» Material provided:

[Start of Attachment]

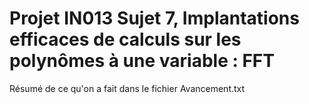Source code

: # Projet IN013 Sujet 7, Implantations efficaces de calculs sur les polynômes à une variable : FFT

Résumé de ce qu'on a fait dans le fichier Avancement.txt
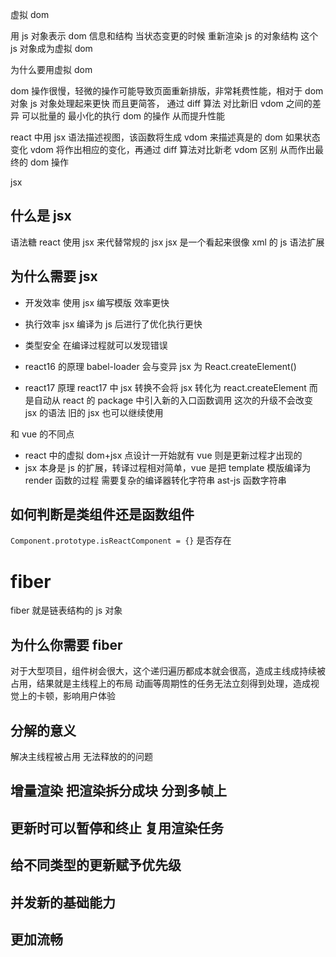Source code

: 虚拟 dom

用 js 对象表示 dom 信息和结构 当状态变更的时候 重新渲染 js 的对象结构 这个 js 对象成为虚拟 dom

为什么要用虚拟 dom

dom 操作很慢，轻微的操作可能导致页面重新排版，非常耗费性能，相对于 dom 对象 js 对象处理起来更快 而且更简答，
通过 diff 算法 对比新旧 vdom 之间的差异 可以批量的 最小化的执行 dom 的操作 从而提升性能

react 中用 jsx 语法描述视图，该函数将生成 vdom 来描述真是的 dom 如果状态变化 vdom 将作出相应的变化，再通过 diff 算法对比新老 vdom 区别 从而作出最终的 dom 操作

jsx

## 什么是 jsx

语法糖
react 使用 jsx 来代替常规的 jsx
jsx 是一个看起来很像 xml 的 js 语法扩展

## 为什么需要 jsx

- 开发效率 使用 jsx 编写模版 效率更快
- 执行效率 jsx 编译为 js 后进行了优化执行更快
- 类型安全 在编译过程就可以发现错误

- react16 的原理 babel-loader 会与变异 jsx 为 React.createElement()
- react17 原理 react17 中 jsx 转换不会将 jsx 转化为 react.createElement 而是自动从 react 的 package 中引入新的入口函数调用 这次的升级不会改变 jsx 的语法 旧的 jsx 也可以继续使用

和 vue 的不同点

- react 中的虚拟 dom+jsx 点设计一开始就有 vue 则是更新过程才出现的
- jsx 本身是 js 的扩展，转译过程相对简单，vue 是把 template 模版编译为 render 函数的过程 需要复杂的编译器转化字符串 ast-js 函数字符串

## 如何判断是类组件还是函数组件

`Component.prototype.isReactComponent = {}` 是否存在

# fiber

fiber 就是链表结构的 js 对象

## 为什么你需要 fiber

对于大型项目，组件树会很大，这个递归遍历都成本就会很高，造成主线成持续被占用，结果就是主线程上的布局 动画等周期性的任务无法立刻得到处理，造成视觉上的卡顿，影响用户体验

## 分解的意义

解决主线程被占用 无法释放的的问题

## 增量渲染 把渲染拆分成块 分到多帧上

## 更新时可以暂停和终止 复用渲染任务

## 给不同类型的更新赋予优先级

## 并发新的基础能力

## 更加流畅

[End of Attachment]

» The task: Return all records verbatim and drop the pictures.

» Response area:
Source code

: # Projet IN013 Sujet 7, Implantations efficaces de calculs sur les polynômes à une variable : FFT

Résumé de ce qu'on a fait dans le fichier Avancement.txt
Source code

: 虚拟 dom

用 js 对象表示 dom 信息和结构 当状态变更的时候 重新渲染 js 的对象结构 这个 js 对象成为虚拟 dom

为什么要用虚拟 dom

dom 操作很慢，轻微的操作可能导致页面重新排版，非常耗费性能，相对于 dom 对象 js 对象处理起来更快 而且更简答，
通过 diff 算法 对比新旧 vdom 之间的差异 可以批量的 最小化的执行 dom 的操作 从而提升性能

react 中用 jsx 语法描述视图，该函数将生成 vdom 来描述真是的 dom 如果状态变化 vdom 将作出相应的变化，再通过 diff 算法对比新老 vdom 区别 从而作出最终的 dom 操作

jsx

## 什么是 jsx

语法糖
react 使用 jsx 来代替常规的 jsx
jsx 是一个看起来很像 xml 的 js 语法扩展

## 为什么需要 jsx

- 开发效率 使用 jsx 编写模版 效率更快
- 执行效率 jsx 编译为 js 后进行了优化执行更快
- 类型安全 在编译过程就可以发现错误

- react16 的原理 babel-loader 会与变异 jsx 为 React.createElement()
- react17 原理 react17 中 jsx 转换不会将 jsx 转化为 react.createElement 而是自动从 react 的 package 中引入新的入口函数调用 这次的升级不会改变 jsx 的语法 旧的 jsx 也可以继续使用

和 vue 的不同点

- react 中的虚拟 dom+jsx 点设计一开始就有 vue 则是更新过程才出现的
- jsx 本身是 js 的扩展，转译过程相对简单，vue 是把 template 模版编译为 render 函数的过程 需要复杂的编译器转化字符串 ast-js 函数字符串

## 如何判断是类组件还是函数组件

`Component.prototype.isReactComponent = {}` 是否存在

# fiber

fiber 就是链表结构的 js 对象

## 为什么你需要 fiber

对于大型项目，组件树会很大，这个递归遍历都成本就会很高，造成主线成持续被占用，结果就是主线程上的布局 动画等周期性的任务无法立刻得到处理，造成视觉上的卡顿，影响用户体验

## 分解的意义

解决主线程被占用 无法释放的的问题

## 增量渲染 把渲染拆分成块 分到多帧上

## 更新时可以暂停和终止 复用渲染任务

## 给不同类型的更新赋予优先级

## 并发新的基础能力

## 更加流畅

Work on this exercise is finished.